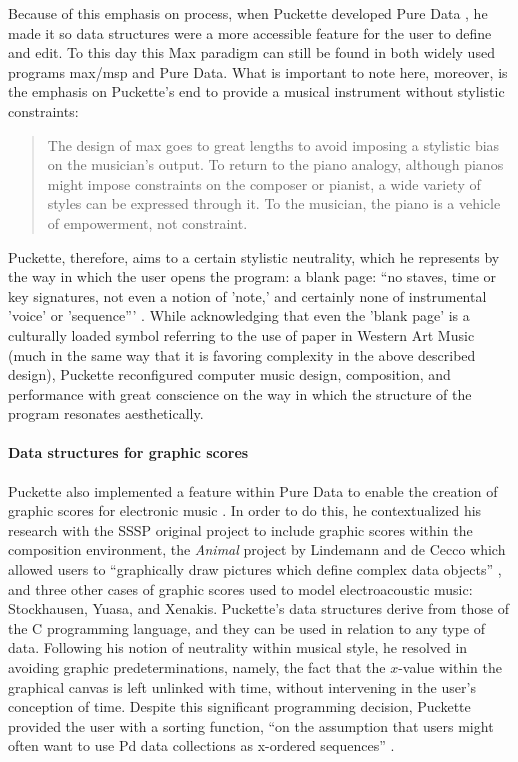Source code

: 	Because of this emphasis on process, when Puckette developed Pure Data \parencite{icmc/bbp2372.1997.060}, he made it so data structures were a more accessible feature for the user to define and edit. To this day this Max paradigm \parencite{DBLP:journals/comj/Puckette02} can still be found in both widely used programs \gls{max/msp} \parencite{DBLP:conf/icmc/Zicarelli98} and Pure Data. What is important to note here, moreover, is the emphasis on Puckette's end to provide a musical instrument without stylistic constraints:

	\begin{quote}
		The design of \gls{max} goes to great lengths to avoid imposing a stylistic bias on the musician's output. To return to the piano analogy, although pianos might impose constraints on the composer or pianist, a wide variety of styles can be expressed through it. To the musician, the piano is a vehicle of empowerment, not constraint. \parencite{DBLP:journals/comj/Puckette02}
	\end{quote}

	Puckette, therefore, aims to a certain stylistic neutrality, which he represents by the way in which the user opens the program: a blank page: ``no staves, time or key signatures, not even a notion of 'note,' and certainly none of instrumental 'voice' or 'sequence''' \parencite{DBLP:journals/comj/Puckette02}. While acknowledging that even the 'blank page' is a culturally loaded symbol referring to the use of paper in Western Art Music (much in the same way that it is favoring complexity in the above described design), Puckette reconfigured computer music design, composition, and performance with great conscience on the way in which the structure of the program resonates aesthetically.

	\paragraph{Data structures for graphic scores}
	\label{computer:datastructures}

	Puckette also implemented a feature within Pure Data to enable the creation of graphic scores for electronic music \parencite{DBLP:conf/icmc/Puckette02}. In order to do this, he contextualized his research with the SSSP original project to include graphic scores within the composition environment, the \textit{Animal} project by Lindemann and de Cecco which allowed users to ``graphically draw pictures which define complex data objects'' \parencite{DBLP:conf/icmc/Lindemann90a}, and three other cases of graphic scores used to model electroacoustic music: Stockhausen, Yuasa, and Xenakis. Puckette's data structures derive from those of the C programming language, and they can be used in relation to any type of data. Following his notion of neutrality within musical style, he resolved in avoiding graphic predeterminations, namely, the fact that the $x$-value within the graphical canvas is left unlinked with time, without intervening in the user's conception of time. Despite this significant programming decision, Puckette provided the user with a sorting function, ``on the assumption that users might often want to use Pd data collections as x-ordered sequences'' \parencite{DBLP:conf/icmc/Puckette02}.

Try it
Return every entry exactly, dropping the pictures.

Solved exercise
Source code

: 	Because of this emphasis on process, when Puckette developed Pure Data \parencite{icmc/bbp2372.1997.060}, he made it so data structures were a more accessible feature for the user to define and edit. To this day this Max paradigm \parencite{DBLP:journals/comj/Puckette02} can still be found in both widely used programs \gls{max/msp} \parencite{DBLP:conf/icmc/Zicarelli98} and Pure Data. What is important to note here, moreover, is the emphasis on Puckette's end to provide a musical instrument without stylistic constraints:

	\begin{quote}
		The design of \gls{max} goes to great lengths to avoid imposing a stylistic bias on the musician's output. To return to the piano analogy, although pianos might impose constraints on the composer or pianist, a wide variety of styles can be expressed through it. To the musician, the piano is a vehicle of empowerment, not constraint. \parencite{DBLP:journals/comj/Puckette02}
	\end{quote}

	Puckette, therefore, aims to a certain stylistic neutrality, which he represents by the way in which the user opens the program: a blank page: ``no staves, time or key signatures, not even a notion of 'note,' and certainly none of instrumental 'voice' or 'sequence''' \parencite{DBLP:journals/comj/Puckette02}. While acknowledging that even the 'blank page' is a culturally loaded symbol referring to the use of paper in Western Art Music (much in the same way that it is favoring complexity in the above described design), Puckette reconfigured computer music design, composition, and performance with great conscience on the way in which the structure of the program resonates aesthetically.

	\paragraph{Data structures for graphic scores}
	\label{computer:datastructures}

	Puckette also implemented a feature within Pure Data to enable the creation of graphic scores for electronic music \parencite{DBLP:conf/icmc/Puckette02}. In order to do this, he contextualized his research with the SSSP original project to include graphic scores within the composition environment, the \textit{Animal} project by Lindemann and de Cecco which allowed users to ``graphically draw pictures which define complex data objects'' \parencite{DBLP:conf/icmc/Lindemann90a}, and three other cases of graphic scores used to model electroacoustic music: Stockhausen, Yuasa, and Xenakis. Puckette's data structures derive from those of the C programming language, and they can be used in relation to any type of data. Following his notion of neutrality within musical style, he resolved in avoiding graphic predeterminations, namely, the fact that the $x$-value within the graphical canvas is left unlinked with time, without intervening in the user's conception of time. Despite this significant programming decision, Puckette provided the user with a sorting function, ``on the assumption that users might often want to use Pd data collections as x-ordered sequences'' \parencite{DBLP:conf/icmc/Puckette02}.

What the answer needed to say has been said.